Imagine that you’re the head of PR at a fledging startup, and you are assigned to do some advertising in order to draw in more customers. How would you go about it in order to maximize the company’s revenue stream?
Believe it or not, this is a problem that is actually studied by math, in the field that is known as optimal control theory.
Optimal control theory aims to find the best way to do something according to some performance measure and under some constraints. In the case of our advertising example, we can specify three elements:
- the advertising goodwill, which summarizes the effects of advertising expenditures on product demand,
- the advertising rate, which determines how aggressive (in terms of cash) you advertise, and
- the revenue stream, which you obviously want to maximize.
The higher the amount that you allocate for advertising, the more people will be exposed to your product, leading to higher product demand. However, you can’t escape the law of diminishing returns, and so incremental product demand will be lower at higher advertising rates. This property can be modeled as a differential equation for the advertising goodwill.
Optimal advertising has a lot of literature behind it. Check out a review of the field by Feichtinger.
Ingredients of an Optimal Control Problem
An optimal control problem, peeling away all the layers, basically involves three elements – the same three in our advertising problem. You have a state process, which represents a quantity which you are able to observe and control; a control process, which you can tweak to steer the state as you wish; and an objective, which is to maximize or minimize a certain quantity called the objective functional. We want to find the control process which satisfies our objective in the best way possible, that is, gives us the largest or smallest value of the objective functional, depending on the problem.
In our advertising problem, advertising goodwill is the state process. Increasing or decreasing the advertising rate has a corresponding effect on the advertising goodwill. Since advertising rate is the item that we can manipulate, we take it as our control process. Lastly, the revenue stream, which takes into consideration both the advertising goodwill and rate, is our objective functional.
Optimal control has far-reaching applications in almost every field, probably because every field involves something that can be optimized. Two fields that have found great applications of optimal control are biology and finance.
Human Body’s Response to Exercise
One of the great successes of optimal control is its use in simulating the human body. We can actually use optimal control theory to determine how the human body reacts to changes in its equilibrium state and how it is able to make the transition from one equilibrium state to another. Specifically, optimal control can be used to see how the body, specifically the heart rate and breathing rate, adjust when one goes from rest to exercise.
In this scenario, the state process now consists of a number of quantities, accounting for the fact that the human body is a complex system. Usually, we look at cardiovascular and respiratory variables when looking at response to exercise since these are most relevant. Some quantities included in the state are the blood pressures and gas concentrations in the blood vessels and gas pressures in the lungs. A set of differential equations, called Grodins’ system, can be used to represent the dynamics of the cardiovascular and respiratory systems.
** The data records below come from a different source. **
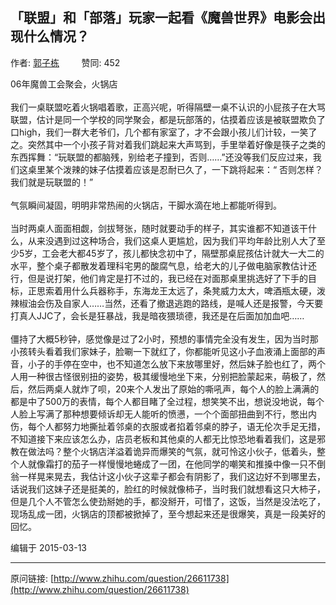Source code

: ## 「联盟」和「部落」玩家一起看《魔兽世界》电影会出现什么情况？

作者: [郭子栋](http://www.zhihu.com/people/guo-zi-dong)&nbsp;&nbsp;&nbsp;&nbsp;&nbsp;&nbsp;&nbsp;&nbsp; 赞同: 452


06年魔兽工会聚会，火锅店<br><br>我们一桌联盟吃着火锅唱着歌，正高兴呢，听得隔壁一桌不认识的小屁孩子在大骂联盟，估计是同一个学校的同学聚会，都是玩部落的，估摸着应该是被联盟欺负了口high，我们一群大老爷们，几个都有家室了，才不会跟小孩儿们计较，一笑了之。突然其中一个小孩子背对着我们跳起来大声骂到，手里举着好像是筷子之类的东西挥舞：“玩联盟的都脑残，别给老子撞到，否则……”还没等我们反应过来，我们这桌里某个泼辣的妹子估摸着应该是忍耐已久了，一下跳将起来：“ 否则怎样？我们就是玩联盟的！”<br><br>气氛瞬间凝固，明明非常热闹的火锅店，干脚水滴在地上都能听得到。<br><br>当时两桌人面面相觑，剑拔弩张，随时就要动手的样子，其实谁都不知道该干什么，从来没遇到过这种场合，我们这桌人更尴尬，因为我们平均年龄比别人大了至少5岁，工会老大都45岁了，孩儿都快念初中了，隔壁那桌屁孩估计就大一大二的水平，整个桌子都散发着理科宅男的酸腐气息，给老大的儿子做电脑家教估计还行，但是说打架，他们肯定是打不过的，我已经在对面那桌里挑选好了下手的目标，正思索着用什么兵器称手，东海龙王太远了，条凳威力太大，啤酒瓶太硬，泼辣椒油会伤及自家人……当然，还看了撤退逃跑的路线，是喊人还是报警，今天要打真人JJC了，会长是狂暴战，我是暗夜猥琐德，我还是在后面加加血吧……<br><br>僵持了大概5秒钟，感觉像是过了2小时，预想的事情完全没有发生，因为当时那小孩转头看着我们家妹子，脸唰一下就红了，你都能听见这小子血液涌上面部的声音，小子的手停在空中，也不知道怎么放下来放哪里好，然后妹子脸也红了，两个人用一种很古怪很别扭的姿势，极其缓慢地坐下来，分别把脸蒙起来，萌极了，然后，然后两桌人就炸了呗，20来个人发出了原始的嘶吼声，每个人的脸上满满的都是中了500万的表情，每个人都目睹了全过程，想笑笑不出，想说没地说，每个人脸上写满了那种想要倾诉却无人能听的愤懑，一个个面部扭曲到不行，憋出内伤，每个人都努力地撕扯着邻桌的衣服或者掐着邻桌的脖子，语无伦次手足无措，不知道接下来应该怎么办，店员老板和其他桌的人都无比惊恐地看着我们，这是邪教在做法吗？整个火锅店洋溢着诡异而爆笑的气氛，就可怜这小伙子，低着头，整个人就像霜打的茄子一样慢慢地蜷成了一团，在他同学的嘲笑和推搡中像一只不倒翁一样晃来晃去，我估计这小伙子这辈子都会有阴影了，我们这边好不到哪里去，话说我们这妹子还是挺美的，脸红的时候就像柿子，当时我们就想看这只大柿子，但是几个人不管怎么使劲掰她的手，都没掰开，可惜了，这饭，当然是没法吃了，现场乱成一团，火锅店的顶都被掀掉了，至今想起来还是很爆笑，真是一段美好的回忆。



编辑于 2015-03-13



---
原问链接: [http://www.zhihu.com/question/26611738](http://www.zhihu.com/question/26611738)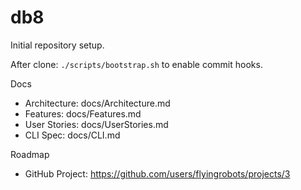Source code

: # db8

Initial repository setup.

After clone: `./scripts/bootstrap.sh` to enable commit hooks.

Docs
- Architecture: docs/Architecture.md
- Features: docs/Features.md
- User Stories: docs/UserStories.md
- CLI Spec: docs/CLI.md

Roadmap
- GitHub Project: https://github.com/users/flyingrobots/projects/3
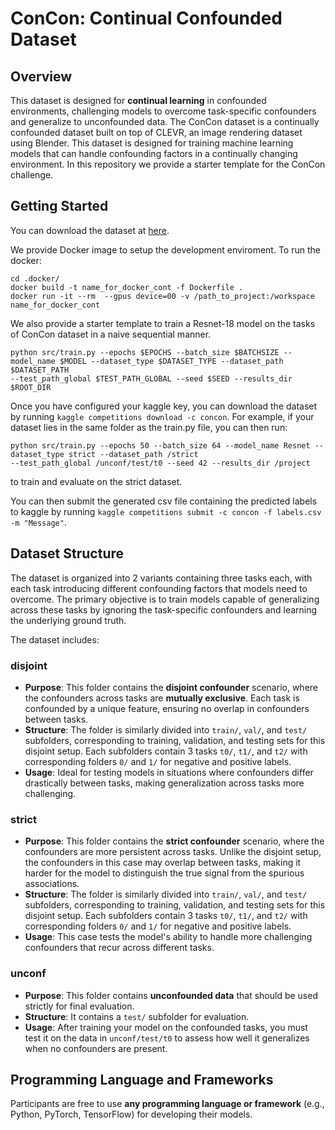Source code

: # ConCon: Continual Confounded Dataset

## Overview
This dataset is designed for **continual learning** in confounded environments, challenging models to overcome task-specific confounders and generalize to unconfounded data.
The ConCon dataset is a continually confounded dataset built on top of CLEVR, an image rendering dataset using Blender. This dataset is designed for training machine learning models that can handle confounding factors in a continually changing environment. 
In this repository we provide a starter template for the ConCon challenge. 

## Getting Started
You can download the dataset at [here](https://www.kaggle.com/competitions/concon).

We provide Docker image to setup the development enviroment. To run the docker:

    cd .docker/
    docker build -t name_for_docker_cont -f Dockerfile .
    docker run -it --rm  --gpus device=00 -v /path_to_project:/workspace name_for_docker_cont

We also provide a starter template to train a Resnet-18 model on the tasks of ConCon dataset in a naive sequential manner. 

    python src/train.py --epochs $EPOCHS --batch_size $BATCHSIZE --model_name $MODEL --dataset_type $DATASET_TYPE --dataset_path $DATASET_PATH 
    --test_path_global $TEST_PATH_GLOBAL --seed $SEED --results_dir $ROOT_DIR
 

Once you have configured your kaggle key, you can download the dataset by running ``kaggle competitions download -c concon``.
For example, if your dataset lies in the same folder as the train.py file, you can then run:

    python src/train.py --epochs 50 --batch_size 64 --model_name Resnet --dataset_type strict --dataset_path /strict 
    --test_path_global /unconf/test/t0 --seed 42 --results_dir /project

to train and evaluate on the strict dataset.

You can then submit the generated csv file containing the predicted labels to kaggle by running ``kaggle competitions submit -c concon -f labels.csv -m "Message"``.

## Dataset Structure

The dataset is organized into 2 variants containing three tasks each, with each task introducing different confounding factors that models need to overcome. 
The primary objective is to train models capable of generalizing across these tasks by ignoring the task-specific confounders and learning the underlying ground truth.

The dataset includes:

### disjoint
- **Purpose**: This folder contains the **disjoint confounder** scenario, where the confounders across tasks are **mutually exclusive**. Each task is confounded by a unique feature, ensuring no overlap in confounders between tasks.
- **Structure**: The folder is similarly divided into `train/`, `val/`, and `test/` subfolders, corresponding to training, validation, and testing sets for this disjoint setup.
Each subfolders contain 3 tasks `t0/`, `t1/`, and `t2/` with corresponding folders `0/` and `1/` for negative and positive labels.
- **Usage**: Ideal for testing models in situations where confounders differ drastically between tasks, making generalization across tasks more challenging.

### strict
- **Purpose**: This folder contains the **strict confounder** scenario, where the confounders are more persistent across tasks. Unlike the disjoint setup, the confounders in this case may overlap between tasks, making it harder for the model to distinguish the true signal from the spurious associations.
- **Structure**: The folder is similarly divided into `train/`, `val/`, and `test/` subfolders, corresponding to training, validation, and testing sets for this disjoint setup.
Each subfolders contain 3 tasks `t0/`, `t1/`, and `t2/` with corresponding folders `0/` and `1/` for negative and positive labels.
- **Usage**: This case tests the model's ability to handle more challenging confounders that recur across different tasks.

### unconf
- **Purpose**: This folder contains **unconfounded data** that should be used strictly for final evaluation.
- **Structure**: It contains a `test/` subfolder for evaluation.
- **Usage**: After training your model on the confounded tasks, you must test it on the data in `unconf/test/t0` to assess how well it generalizes when no confounders are present. 

## Programming Language and Frameworks
Participants are free to use **any programming language or framework** (e.g., Python, PyTorch, TensorFlow) for developing their models. 






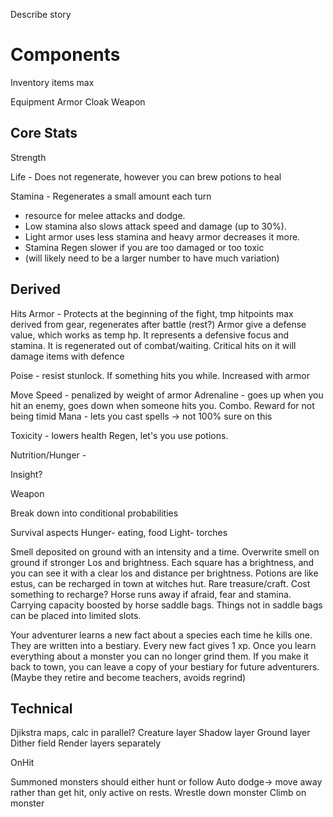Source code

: Describe story

# Components

Inventory
  items
  max
  
Equipment
  Armor
  Cloak
  Weapon

## Core Stats

  Strength 
  
  Life - Does not regenerate, however you can brew potions to heal
  
  Stamina - Regenerates a small amount each turn
   * resource for melee attacks and dodge.  
   * Low stamina also slows attack speed and damage (up to 30%).  
   * Light armor uses less stamina and heavy armor decreases it more.
   * Stamina Regen slower if you are too damaged or too toxic
   * (will likely need to be a larger number to have much variation)

## Derived

Hits
Armor - Protects at the beginning of the fight, tmp hitpoints
    max derived from gear, regenerates after battle (rest?)
    Armor give a defense value, which works as temp hp. It represents a defensive focus and stamina. 
    It is regenerated out of combat/waiting. Critical hits on it will damage items with defence

Poise - resist stunlock.  If something hits you while.  Increased with armor

Move Speed - penalized by weight of armor
Adrenaline - goes up when you hit an enemy, goes down when someone hits you. Combo. Reward for not being timid
Mana - lets you cast spells -> not 100% sure on this

Toxicity - lowers health Regen, let's you use potions.

Nutrition/Hunger - 


Insight?

Weapon

Break down into conditional probabilities


Survival aspects
 Hunger- eating, food
 Light- torches


Smell deposited on ground with an intensity and a time. Overwrite smell on ground if stronger
Los and brightness. Each square has a brightness, and you can see it with a clear los and distance per brightness.
Potions are like estus, can be recharged in town at witches hut. Rare treasure/craft. Cost something to recharge?
Horse runs away if afraid, fear and stamina.
Carrying capacity boosted by horse saddle bags. Things not in saddle bags can be placed into limited slots.


Your adventurer learns a new fact about a species each time he kills one. They are written into a bestiary.  Every new fact gives 1 xp.  Once you learn everything about a monster you can no longer grind them.
If you make it back to town, you can leave a copy of your bestiary for future adventurers. (Maybe they retire and become teachers, avoids regrind)


## Technical

Djikstra maps, calc in parallel?
Creature layer
Shadow layer
Ground layer
Dither field
Render layers separately

OnHit


Summoned monsters should either hunt or follow
Auto dodge-> move away rather than get hit, only active on rests.
Wrestle down monster
Climb on monster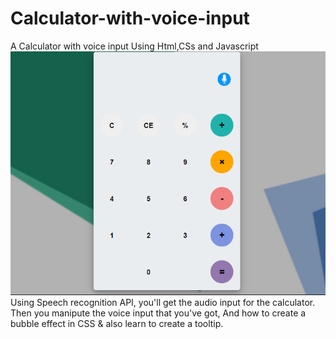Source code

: # Calculator-with-voice-input
A Calculator with voice input Using Html,CSs and Javascript<br/>
![Calculator](https://github.com/prashantsingh20/Calculator-with-voice-input/blob/master/Screen%20shot.PNG)<br/>
Using Speech recognition API, you'll get the audio input for the calculator. Then you manipute the voice input that you've got, And how to create a bubble effect in CSS & also learn to create a tooltip.
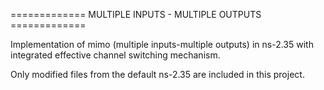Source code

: 
============= MULTIPLE INPUTS - MULTIPLE OUTPUTS =============

Implementation of mimo (multiple inputs-multiple outputs) in ns-2.35 with integrated 
effective channel switching mechanism.

Only modified files from the default ns-2.35 are included in this project.
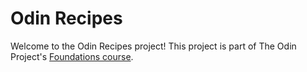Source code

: # Odin Recipes
Welcome to the Odin Recipes project! This project is part of The Odin Project's [Foundations course](https://www.theodinproject.com/paths/foundations/courses/foundations).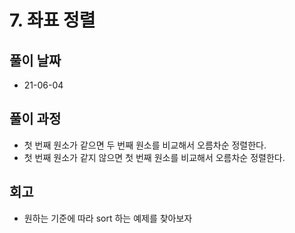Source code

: # 7. 좌표 정렬

## 풀이 날짜

- 21-06-04

## 풀이 과정

- 첫 번째 원소가 같으면 두 번째 원소를 비교해서 오름차순 정렬한다.
- 첫 번째 원소가 같지 않으면 첫 번째 원소를 비교해서 오름차순 정렬한다.

## 회고

- 원하는 기준에 따라 sort 하는 예제를 찾아보자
The controls that the body uses in the transition are the heart rate and the alveolar ventilation, a respiratory quantity. In this case, we aim to find the controls which minimize the deviation of arterial pressure to the equilibrium exercise value and the carbon-dioxide level to 40 mmHg, which is found to be more or less constant regardless of the level of exercise.
Not only that, we can use optimal control one more time to estimate certain unmeasurable parameters of the body. We do this by changing our objective to finding the parameters which minimize the difference of the model output with patient data. This application is known as parameter estimation.
The Portfolio Problem
Suppose that aside from being head of PR, you’re also moonlighting as a hedge-fund manager. Can you really use optimal control to maximize your earnings?
Well, theoretically, you can. As an application of optimal control to finance, we have what is known as Merton’s portfolio problem. Here, we try to manage a portfolio, which we consider to be our state. Our portfolio consists of two assets: a risky asset such as a stock, and a risk-free asset like a bank or money market account. Our goal is to find how much we should allocate in each asset so as to maximize our satisfaction or our utility.
There are lots of variations of the portfolio problem. The most common formulation assumes that the investor derives satisfaction from two things: consumption and terminal wealth.
Merton’s model assumes that the investor consumes money in order to be satisfied. You can think of this as spending money on food or buying clothes. Our assumption is, the more the investor spends, the happier he is. Not only that, the investor also derives satisfaction from terminal wealth, which is basically the money left at the end of the investment period.
We can see that the investor must find the best trade-off between consuming money and saving money since those two act against each other and both contribute to his satisfaction. In that case, we have two controls here: the consumption rate and the money invested in the stock. You may ask why the money invested in the risk-free asset is not included. To get that, you just subtract the money invested in the stock from the total value of the investor’s portfolio.